Bauer, HW, Bessler, WG
Aktuelle Urologie. 2016;(3):214-9
Abstract
The aim of all medical treatment is "primum nihil nocere" ("First, do no harm").Restoring the integrity of intestinal microbiota and optimising the immune response in recurrent infections, especially in the urinary tract, are treatment alternatives which are closer to this target than the usual focus on antibiotic prevention of recurrence.In the future, antibiotics will continue to be recommended for the prevention of urinary tract infections on a case-by-case basis. However, the problems of an excessive use of antibiotics, e. g. resistance and long-term interference with intestinal microbiota, are forcing us to search for alternatives. The use of probiotics alone or in combination with immunotherapeutics, or the sole use of immunotherapeutics, are important treatment options, which are already routinely available in clinical practice.

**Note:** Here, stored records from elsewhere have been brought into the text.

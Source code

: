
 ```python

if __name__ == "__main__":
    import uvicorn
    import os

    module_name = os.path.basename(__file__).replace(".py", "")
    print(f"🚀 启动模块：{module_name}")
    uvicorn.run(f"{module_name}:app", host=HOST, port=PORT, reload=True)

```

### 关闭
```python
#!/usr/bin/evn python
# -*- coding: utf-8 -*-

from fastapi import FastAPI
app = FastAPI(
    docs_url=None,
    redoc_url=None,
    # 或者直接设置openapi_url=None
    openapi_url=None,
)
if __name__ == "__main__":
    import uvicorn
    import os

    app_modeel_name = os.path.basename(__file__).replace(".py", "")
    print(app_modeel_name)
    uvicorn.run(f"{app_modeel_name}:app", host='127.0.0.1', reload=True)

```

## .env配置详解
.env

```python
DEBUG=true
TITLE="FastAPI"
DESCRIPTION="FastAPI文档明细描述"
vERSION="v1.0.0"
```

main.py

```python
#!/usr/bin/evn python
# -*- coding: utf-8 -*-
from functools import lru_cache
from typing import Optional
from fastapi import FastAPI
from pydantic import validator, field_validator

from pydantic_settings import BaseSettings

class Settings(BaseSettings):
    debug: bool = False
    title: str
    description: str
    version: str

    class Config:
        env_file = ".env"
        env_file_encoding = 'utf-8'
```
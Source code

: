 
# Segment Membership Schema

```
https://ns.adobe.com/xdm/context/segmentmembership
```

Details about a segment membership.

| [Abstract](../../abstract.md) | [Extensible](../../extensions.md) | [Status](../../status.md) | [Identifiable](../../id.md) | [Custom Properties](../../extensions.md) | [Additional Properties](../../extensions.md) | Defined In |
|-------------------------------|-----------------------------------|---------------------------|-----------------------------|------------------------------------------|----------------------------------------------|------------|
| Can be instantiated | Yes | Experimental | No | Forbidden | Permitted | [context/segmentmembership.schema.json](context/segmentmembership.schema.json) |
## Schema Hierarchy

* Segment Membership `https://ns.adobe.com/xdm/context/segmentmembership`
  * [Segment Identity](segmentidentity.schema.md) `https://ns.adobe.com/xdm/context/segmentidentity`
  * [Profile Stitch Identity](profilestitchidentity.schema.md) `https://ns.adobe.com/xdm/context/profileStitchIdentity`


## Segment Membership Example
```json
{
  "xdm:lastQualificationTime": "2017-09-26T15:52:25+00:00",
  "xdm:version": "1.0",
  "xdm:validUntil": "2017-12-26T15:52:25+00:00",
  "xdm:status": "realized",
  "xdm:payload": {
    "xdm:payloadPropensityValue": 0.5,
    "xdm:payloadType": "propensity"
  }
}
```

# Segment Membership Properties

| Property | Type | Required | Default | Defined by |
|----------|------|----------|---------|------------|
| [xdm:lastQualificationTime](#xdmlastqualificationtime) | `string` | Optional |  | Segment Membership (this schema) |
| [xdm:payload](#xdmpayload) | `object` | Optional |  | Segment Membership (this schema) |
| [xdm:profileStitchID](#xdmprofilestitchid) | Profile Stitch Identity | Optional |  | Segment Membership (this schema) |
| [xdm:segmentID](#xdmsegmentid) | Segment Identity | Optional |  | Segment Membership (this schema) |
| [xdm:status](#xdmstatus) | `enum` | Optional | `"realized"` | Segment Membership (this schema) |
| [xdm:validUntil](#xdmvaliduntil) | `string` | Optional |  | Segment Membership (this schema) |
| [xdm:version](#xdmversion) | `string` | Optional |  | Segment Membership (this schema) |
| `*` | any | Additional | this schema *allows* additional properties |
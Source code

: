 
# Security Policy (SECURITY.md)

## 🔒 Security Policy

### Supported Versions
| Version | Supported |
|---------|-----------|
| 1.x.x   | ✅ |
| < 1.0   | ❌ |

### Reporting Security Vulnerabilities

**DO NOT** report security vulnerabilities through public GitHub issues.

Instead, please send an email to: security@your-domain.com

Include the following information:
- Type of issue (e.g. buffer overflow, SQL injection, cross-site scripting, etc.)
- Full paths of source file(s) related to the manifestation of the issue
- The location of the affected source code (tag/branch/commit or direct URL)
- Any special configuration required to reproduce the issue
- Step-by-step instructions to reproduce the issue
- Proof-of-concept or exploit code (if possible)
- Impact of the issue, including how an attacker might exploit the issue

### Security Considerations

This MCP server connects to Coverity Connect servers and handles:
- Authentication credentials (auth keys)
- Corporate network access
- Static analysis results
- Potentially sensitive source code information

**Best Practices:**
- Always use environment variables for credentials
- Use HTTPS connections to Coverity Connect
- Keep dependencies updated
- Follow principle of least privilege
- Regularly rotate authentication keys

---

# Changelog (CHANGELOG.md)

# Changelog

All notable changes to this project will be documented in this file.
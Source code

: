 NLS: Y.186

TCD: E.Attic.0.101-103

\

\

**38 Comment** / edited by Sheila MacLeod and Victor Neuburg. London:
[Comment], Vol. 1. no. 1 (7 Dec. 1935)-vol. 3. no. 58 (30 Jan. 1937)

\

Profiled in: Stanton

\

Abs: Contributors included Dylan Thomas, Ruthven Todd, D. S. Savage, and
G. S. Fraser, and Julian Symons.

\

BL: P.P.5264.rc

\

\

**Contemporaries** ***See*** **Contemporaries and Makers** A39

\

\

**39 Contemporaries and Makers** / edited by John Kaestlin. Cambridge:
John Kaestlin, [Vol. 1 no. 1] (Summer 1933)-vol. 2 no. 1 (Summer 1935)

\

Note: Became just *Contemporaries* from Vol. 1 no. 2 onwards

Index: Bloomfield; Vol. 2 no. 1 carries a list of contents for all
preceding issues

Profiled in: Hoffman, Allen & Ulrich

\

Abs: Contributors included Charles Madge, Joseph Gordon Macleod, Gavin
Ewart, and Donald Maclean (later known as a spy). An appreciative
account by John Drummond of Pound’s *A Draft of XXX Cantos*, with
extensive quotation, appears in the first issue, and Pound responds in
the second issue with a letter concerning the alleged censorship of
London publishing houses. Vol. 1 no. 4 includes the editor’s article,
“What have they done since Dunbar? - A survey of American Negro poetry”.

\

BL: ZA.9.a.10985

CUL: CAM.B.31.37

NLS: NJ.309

These therapies are focused on the pathomechanism of an infection and tackle the root cause of the problem. Phytotherapeutics or small molecules like mannose, which restricts the adherence of bacteria to the urothelium, are complementary approaches.The EAU guidelines recommend the following treatments for the long-term prevention of urinary tract infections:Oral and parenteral immunostimulants (StroVac(®)), local estrogen replacement and administration of Lactobacillus rhamnosus and Lactobacillus reuteri.